**Task goal**
Go through the data and copy each line where the string "알고리즘" appears.

**Entries supplied**
· · · · ·

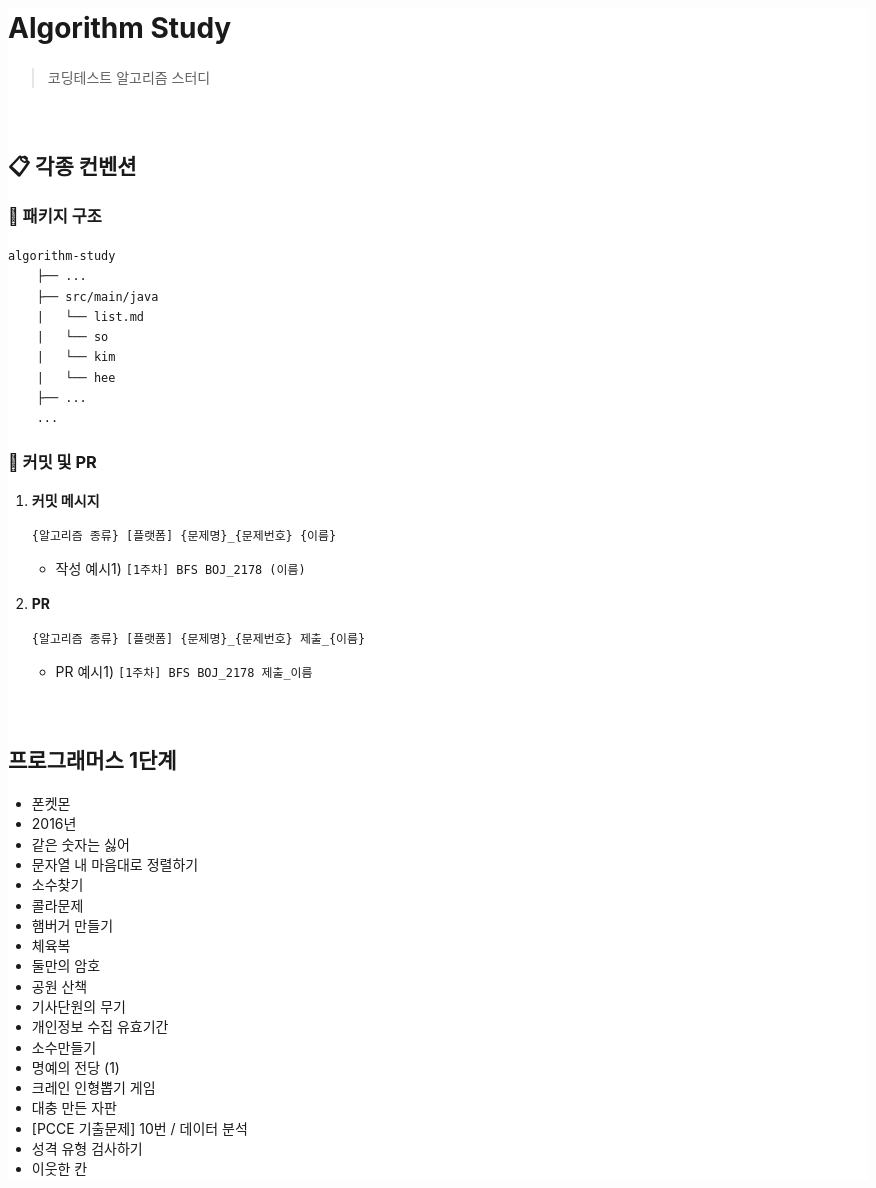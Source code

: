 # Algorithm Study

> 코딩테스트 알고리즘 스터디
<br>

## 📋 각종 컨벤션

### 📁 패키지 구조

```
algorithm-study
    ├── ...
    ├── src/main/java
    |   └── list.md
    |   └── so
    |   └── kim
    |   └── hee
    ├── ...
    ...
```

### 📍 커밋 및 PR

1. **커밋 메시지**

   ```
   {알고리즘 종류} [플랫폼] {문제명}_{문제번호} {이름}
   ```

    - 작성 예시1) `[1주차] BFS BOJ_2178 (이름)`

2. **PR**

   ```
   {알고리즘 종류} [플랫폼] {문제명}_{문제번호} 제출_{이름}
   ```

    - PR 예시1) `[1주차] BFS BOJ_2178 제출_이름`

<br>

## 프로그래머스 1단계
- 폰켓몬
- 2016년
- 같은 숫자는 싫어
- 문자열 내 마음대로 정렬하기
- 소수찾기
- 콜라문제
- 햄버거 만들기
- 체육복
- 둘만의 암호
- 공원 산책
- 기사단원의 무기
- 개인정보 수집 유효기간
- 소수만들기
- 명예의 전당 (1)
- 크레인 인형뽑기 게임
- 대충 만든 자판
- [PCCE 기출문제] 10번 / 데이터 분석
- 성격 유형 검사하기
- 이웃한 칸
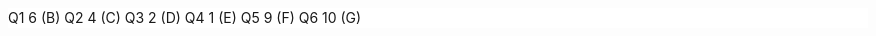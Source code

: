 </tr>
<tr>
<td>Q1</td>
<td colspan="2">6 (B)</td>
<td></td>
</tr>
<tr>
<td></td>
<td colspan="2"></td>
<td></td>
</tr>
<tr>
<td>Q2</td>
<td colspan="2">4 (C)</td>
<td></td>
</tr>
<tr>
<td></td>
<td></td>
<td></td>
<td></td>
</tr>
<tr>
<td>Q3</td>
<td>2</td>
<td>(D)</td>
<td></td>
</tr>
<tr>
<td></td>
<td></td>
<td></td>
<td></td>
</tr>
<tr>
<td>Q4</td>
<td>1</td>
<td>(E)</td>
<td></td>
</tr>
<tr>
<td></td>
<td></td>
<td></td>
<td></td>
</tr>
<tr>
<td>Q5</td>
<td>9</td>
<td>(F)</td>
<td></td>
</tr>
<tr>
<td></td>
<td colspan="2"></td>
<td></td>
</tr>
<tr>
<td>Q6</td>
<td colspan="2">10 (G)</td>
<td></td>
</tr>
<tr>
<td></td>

· · · · ·

**Response**
> 코딩테스트 알고리즘 스터디
   {알고리즘 종류} [플랫폼] {문제명}_{문제번호} {이름}
   {알고리즘 종류} [플랫폼] {문제명}_{문제번호} 제출_{이름}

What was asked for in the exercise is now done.